[Task goal]: In the material below, the required lines run from the one containing "the similarity comparison?__" through the one containing "to the similarity?__". Copy those lines exactly, ends included, and nothing else.

[Data to process]:
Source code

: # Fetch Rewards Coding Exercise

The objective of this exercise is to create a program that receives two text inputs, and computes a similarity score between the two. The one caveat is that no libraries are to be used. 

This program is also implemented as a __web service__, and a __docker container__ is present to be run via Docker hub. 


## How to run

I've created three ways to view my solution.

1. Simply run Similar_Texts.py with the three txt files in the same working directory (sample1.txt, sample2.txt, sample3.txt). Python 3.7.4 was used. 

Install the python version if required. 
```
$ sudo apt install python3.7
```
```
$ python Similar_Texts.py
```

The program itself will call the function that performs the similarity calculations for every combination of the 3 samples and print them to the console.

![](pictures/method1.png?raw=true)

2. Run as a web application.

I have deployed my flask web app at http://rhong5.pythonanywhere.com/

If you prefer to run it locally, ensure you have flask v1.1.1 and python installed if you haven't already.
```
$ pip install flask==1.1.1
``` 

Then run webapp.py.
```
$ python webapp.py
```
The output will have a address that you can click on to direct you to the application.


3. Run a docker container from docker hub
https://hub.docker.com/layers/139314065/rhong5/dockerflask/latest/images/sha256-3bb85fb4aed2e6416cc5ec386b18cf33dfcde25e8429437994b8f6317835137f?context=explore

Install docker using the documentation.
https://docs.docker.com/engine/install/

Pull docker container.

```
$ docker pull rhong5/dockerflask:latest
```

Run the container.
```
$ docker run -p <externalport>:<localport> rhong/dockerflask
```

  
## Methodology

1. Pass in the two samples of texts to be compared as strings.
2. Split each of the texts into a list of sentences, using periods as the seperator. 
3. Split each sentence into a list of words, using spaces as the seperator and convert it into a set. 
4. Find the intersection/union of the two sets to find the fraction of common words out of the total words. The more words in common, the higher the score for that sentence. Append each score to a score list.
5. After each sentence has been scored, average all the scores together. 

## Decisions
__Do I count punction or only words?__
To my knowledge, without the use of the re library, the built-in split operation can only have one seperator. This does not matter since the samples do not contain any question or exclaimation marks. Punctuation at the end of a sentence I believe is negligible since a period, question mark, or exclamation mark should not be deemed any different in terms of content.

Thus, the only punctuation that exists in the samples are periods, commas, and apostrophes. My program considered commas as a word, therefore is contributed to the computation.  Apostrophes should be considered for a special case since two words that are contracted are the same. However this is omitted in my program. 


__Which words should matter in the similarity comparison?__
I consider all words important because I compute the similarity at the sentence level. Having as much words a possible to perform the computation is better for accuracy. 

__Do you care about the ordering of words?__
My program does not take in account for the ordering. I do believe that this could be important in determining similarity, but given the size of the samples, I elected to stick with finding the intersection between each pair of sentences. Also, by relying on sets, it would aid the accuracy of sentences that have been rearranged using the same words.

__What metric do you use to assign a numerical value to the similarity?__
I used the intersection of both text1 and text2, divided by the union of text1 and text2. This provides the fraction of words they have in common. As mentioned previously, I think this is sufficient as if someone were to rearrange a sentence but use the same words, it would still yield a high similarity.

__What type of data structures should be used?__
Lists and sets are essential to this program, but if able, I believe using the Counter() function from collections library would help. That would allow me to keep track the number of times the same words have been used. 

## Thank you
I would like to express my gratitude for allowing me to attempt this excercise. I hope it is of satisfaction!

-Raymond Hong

[Task answer]:
__Which words should matter in the similarity comparison?__
I consider all words important because I compute the similarity at the sentence level. Having as much words a possible to perform the computation is better for accuracy. 

__Do you care about the ordering of words?__
My program does not take in account for the ordering. I do believe that this could be important in determining similarity, but given the size of the samples, I elected to stick with finding the intersection between each pair of sentences. Also, by relying on sets, it would aid the accuracy of sentences that have been rearranged using the same words.

__What metric do you use to assign a numerical value to the similarity?__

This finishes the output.